PROBLEM STATEMENT: Set down every record below exactly as it stands, minus the pictures.

Source texts of formatted documents:
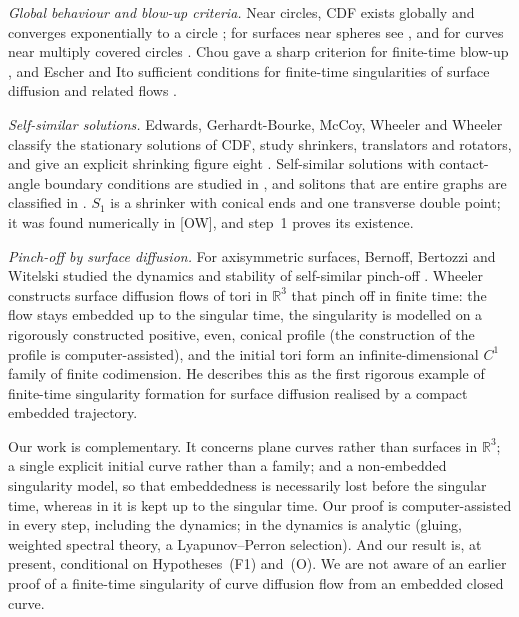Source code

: \documentclass[11pt]{amsart}
\theoremstyle{definition}
\theoremstyle{remark}
\newcommand{\R}{\mathbb{R}}
\newcommand{\dref}[1]{[\textsf{#1}]}
\begin{document}
\emph{Global behaviour and blow-up criteria.} Near circles, CDF exists globally \cite{ElliottGarcke1997} and converges exponentially to a circle \cite{Wheeler2013}; for surfaces near spheres see \cite{EscherMayerSimonett1998,Wheeler2012}, and for curves near multiply covered circles \cite{MiuraOkabe2021}. Chou gave a sharp criterion for finite-time blow-up \cite{Chou2003}, and Escher and Ito sufficient conditions for finite-time singularities of surface diffusion and related flows \cite{EscherIto2005}.

\emph{Self-similar solutions.} Edwards, Gerhardt-Bourke, McCoy, Wheeler and Wheeler classify the stationary solutions of CDF, study shrinkers, translators and rotators, and give an explicit shrinking figure eight \cite{EGMWW2015}. Self-similar solutions with contact-angle boundary conditions are studied in \cite{AsaiGiga2014}, and solitons that are entire graphs are classified in \cite{RybkaWheeler2024}. $S_1$ is a shrinker with conical ends and one transverse double point; it was found numerically in \dref{OW}, and step~1 proves its existence.

\emph{Pinch-off by surface diffusion.} For axisymmetric surfaces, Bernoff, Bertozzi and Witelski studied the dynamics and stability of self-similar pinch-off \cite{BernoffBertozziWitelski1998}. Wheeler \cite{Wheeler2026} constructs surface diffusion flows of tori in $\R^3$ that pinch off in finite time: the flow stays embedded up to the singular time, the singularity is modelled on a rigorously constructed positive, even, conical profile (the construction of the profile is computer-assisted), and the initial tori form an infinite-dimensional $C^1$ family of finite codimension. He describes this as the first rigorous example of finite-time singularity formation for surface diffusion realised by a compact embedded trajectory.

Our work is complementary. It concerns plane curves rather than surfaces in $\R^3$; a single explicit initial curve rather than a family; and a non-embedded singularity model, so that embeddedness is necessarily lost before the singular time, whereas in \cite{Wheeler2026} it is kept up to the singular time. Our proof is computer-assisted in every step, including the dynamics; in \cite{Wheeler2026} the dynamics is analytic (gluing, weighted spectral theory, a Lyapunov--Perron selection). And our result is, at present, conditional on Hypotheses~(F1) and~(O). We are not aware of an earlier proof of a finite-time singularity of curve diffusion flow from an embedded closed curve.
\end{document}
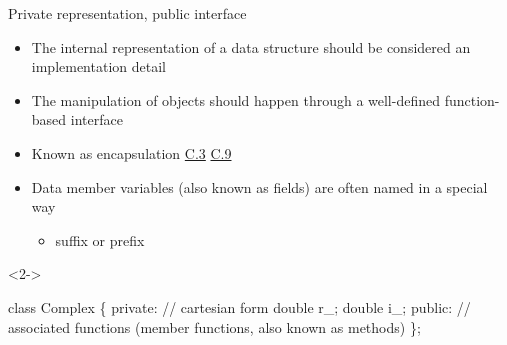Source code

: \begin{frame}[fragile]{Private representation, public interface}

  \begin{itemize}
  \item The internal representation of a data structure should be considered an
    implementation detail
  \item The manipulation of objects should happen through a
    well-defined function-based interface
  \item Known as \alert{encapsulation}
    \href{https://isocpp.github.io/CppCoreGuidelines/CppCoreGuidelines#c3-represent-the-distinction-between-an-interface-and-an-implementation-using-a-class}{C.3} \href{https://isocpp.github.io/CppCoreGuidelines/CppCoreGuidelines#c9-minimize-exposure-of-members}{C.9}
  \item<2-> Data member variables (also known as fields) are often named in a
    special way
    \begin{itemize}
    \item \code{_} suffix or  prefix
    \end{itemize}
  \end{itemize}

\begin{codeblock}<2->{
\alert<2>{class} Complex \{
 \alert<2-4>{private}: // cartesian form
  double r_;
  double i_;
 \alert<2>{public}:
  // associated functions (member functions, also known as methods)
\};

}\end{codeblock}

\end{frame}

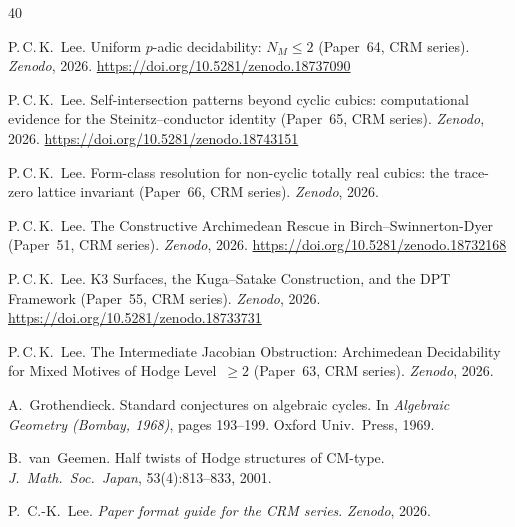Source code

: \documentclass[11pt]{article}
\theoremstyle{plain}
\theoremstyle{definition}
\theoremstyle{remark}
\begin{document}
\begin{thebibliography}{40}

P.\,C.\,K.~Lee.
Uniform $p$-adic decidability: $N_M \le 2$
(Paper~64, CRM series).
\textit{Zenodo}, 2026.
\url{https://doi.org/10.5281/zenodo.18737090}

P.\,C.\,K.~Lee.
Self-intersection patterns beyond cyclic cubics:
computational evidence for the Steinitz--conductor identity
(Paper~65, CRM series).
\textit{Zenodo}, 2026.
\url{https://doi.org/10.5281/zenodo.18743151}

P.\,C.\,K.~Lee.
Form-class resolution for non-cyclic totally real cubics:
the trace-zero lattice invariant
(Paper~66, CRM series).
\textit{Zenodo}, 2026.

P.\,C.\,K.~Lee.
The Constructive Archimedean Rescue in Birch--Swinnerton-Dyer
(Paper~51, CRM series).
\textit{Zenodo}, 2026.
\url{https://doi.org/10.5281/zenodo.18732168}

P.\,C.\,K.~Lee.
K3 Surfaces, the Kuga--Satake Construction, and the DPT Framework
(Paper~55, CRM series).
\textit{Zenodo}, 2026.
\url{https://doi.org/10.5281/zenodo.18733731}

P.\,C.\,K.~Lee.
The Intermediate Jacobian Obstruction: Archimedean Decidability
for Mixed Motives of Hodge Level~$\ge 2$
(Paper~63, CRM series).
\textit{Zenodo}, 2026.

A.~Grothendieck.
Standard conjectures on algebraic cycles.
In \textit{Algebraic Geometry (Bombay, 1968)}, pages 193--199.
Oxford Univ.\ Press, 1969.

B.~van~Geemen.
Half twists of Hodge structures of CM-type.
\textit{J.\ Math.\ Soc.\ Japan}, 53(4):813--833, 2001.

P.~C.-K.~Lee.
\emph{Paper format guide for the CRM series}.
\textit{Zenodo}, 2026.

\end{thebibliography}
\end{document}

ANSWER SPACE:
Source code

: \documentclass[11pt]{amsart}
\theoremstyle{definition}
\theoremstyle{remark}
\newcommand{\R}{\mathbb{R}}
\newcommand{\dref}[1]{[\textsf{#1}]}
\begin{document}
\emph{Global behaviour and blow-up criteria.} Near circles, CDF exists globally \cite{ElliottGarcke1997} and converges exponentially to a circle \cite{Wheeler2013}; for surfaces near spheres see \cite{EscherMayerSimonett1998,Wheeler2012}, and for curves near multiply covered circles \cite{MiuraOkabe2021}. Chou gave a sharp criterion for finite-time blow-up \cite{Chou2003}, and Escher and Ito sufficient conditions for finite-time singularities of surface diffusion and related flows \cite{EscherIto2005}.

\emph{Self-similar solutions.} Edwards, Gerhardt-Bourke, McCoy, Wheeler and Wheeler classify the stationary solutions of CDF, study shrinkers, translators and rotators, and give an explicit shrinking figure eight \cite{EGMWW2015}. Self-similar solutions with contact-angle boundary conditions are studied in \cite{AsaiGiga2014}, and solitons that are entire graphs are classified in \cite{RybkaWheeler2024}. $S_1$ is a shrinker with conical ends and one transverse double point; it was found numerically in \dref{OW}, and step~1 proves its existence.

\emph{Pinch-off by surface diffusion.} For axisymmetric surfaces, Bernoff, Bertozzi and Witelski studied the dynamics and stability of self-similar pinch-off \cite{BernoffBertozziWitelski1998}. Wheeler \cite{Wheeler2026} constructs surface diffusion flows of tori in $\R^3$ that pinch off in finite time: the flow stays embedded up to the singular time, the singularity is modelled on a rigorously constructed positive, even, conical profile (the construction of the profile is computer-assisted), and the initial tori form an infinite-dimensional $C^1$ family of finite codimension. He describes this as the first rigorous example of finite-time singularity formation for surface diffusion realised by a compact embedded trajectory.

Our work is complementary. It concerns plane curves rather than surfaces in $\R^3$; a single explicit initial curve rather than a family; and a non-embedded singularity model, so that embeddedness is necessarily lost before the singular time, whereas in \cite{Wheeler2026} it is kept up to the singular time. Our proof is computer-assisted in every step, including the dynamics; in \cite{Wheeler2026} the dynamics is analytic (gluing, weighted spectral theory, a Lyapunov--Perron selection). And our result is, at present, conditional on Hypotheses~(F1) and~(O). We are not aware of an earlier proof of a finite-time singularity of curve diffusion flow from an embedded closed curve.
\end{document}
Source code

: \begin{frame}[fragile]{Private representation, public interface}

  \begin{itemize}
  \item The internal representation of a data structure should be considered an
    implementation detail
  \item The manipulation of objects should happen through a
    well-defined function-based interface
  \item Known as \alert{encapsulation}
    \href{https://isocpp.github.io/CppCoreGuidelines/CppCoreGuidelines#c3-represent-the-distinction-between-an-interface-and-an-implementation-using-a-class}{C.3} \href{https://isocpp.github.io/CppCoreGuidelines/CppCoreGuidelines#c9-minimize-exposure-of-members}{C.9}
  \item<2-> Data member variables (also known as fields) are often named in a
    special way
    \begin{itemize}
    \item \code{_} suffix or  prefix
    \end{itemize}
  \end{itemize}

\begin{codeblock}<2->{
\alert<2>{class} Complex \{
 \alert<2-4>{private}: // cartesian form
  double r_;
  double i_;
 \alert<2>{public}:
  // associated functions (member functions, also known as methods)
\};

}\end{codeblock}

\end{frame}

Source code

: \documentclass[11pt]{article}
\theoremstyle{plain}
\theoremstyle{definition}
\theoremstyle{remark}
\begin{document}
\begin{thebibliography}{40}

P.\,C.\,K.~Lee.
Uniform $p$-adic decidability: $N_M \le 2$
(Paper~64, CRM series).
\textit{Zenodo}, 2026.
\url{https://doi.org/10.5281/zenodo.18737090}

P.\,C.\,K.~Lee.
Self-intersection patterns beyond cyclic cubics:
computational evidence for the Steinitz--conductor identity
(Paper~65, CRM series).
\textit{Zenodo}, 2026.
\url{https://doi.org/10.5281/zenodo.18743151}

P.\,C.\,K.~Lee.
Form-class resolution for non-cyclic totally real cubics:
the trace-zero lattice invariant
(Paper~66, CRM series).
\textit{Zenodo}, 2026.

P.\,C.\,K.~Lee.
The Constructive Archimedean Rescue in Birch--Swinnerton-Dyer
(Paper~51, CRM series).
\textit{Zenodo}, 2026.
\url{https://doi.org/10.5281/zenodo.18732168}

P.\,C.\,K.~Lee.
K3 Surfaces, the Kuga--Satake Construction, and the DPT Framework
(Paper~55, CRM series).
\textit{Zenodo}, 2026.
\url{https://doi.org/10.5281/zenodo.18733731}

P.\,C.\,K.~Lee.
The Intermediate Jacobian Obstruction: Archimedean Decidability
for Mixed Motives of Hodge Level~$\ge 2$
(Paper~63, CRM series).
\textit{Zenodo}, 2026.

A.~Grothendieck.
Standard conjectures on algebraic cycles.
In \textit{Algebraic Geometry (Bombay, 1968)}, pages 193--199.
Oxford Univ.\ Press, 1969.

B.~van~Geemen.
Half twists of Hodge structures of CM-type.
\textit{J.\ Math.\ Soc.\ Japan}, 53(4):813--833, 2001.

P.~C.-K.~Lee.
\emph{Paper format guide for the CRM series}.
\textit{Zenodo}, 2026.

\end{thebibliography}
\end{document}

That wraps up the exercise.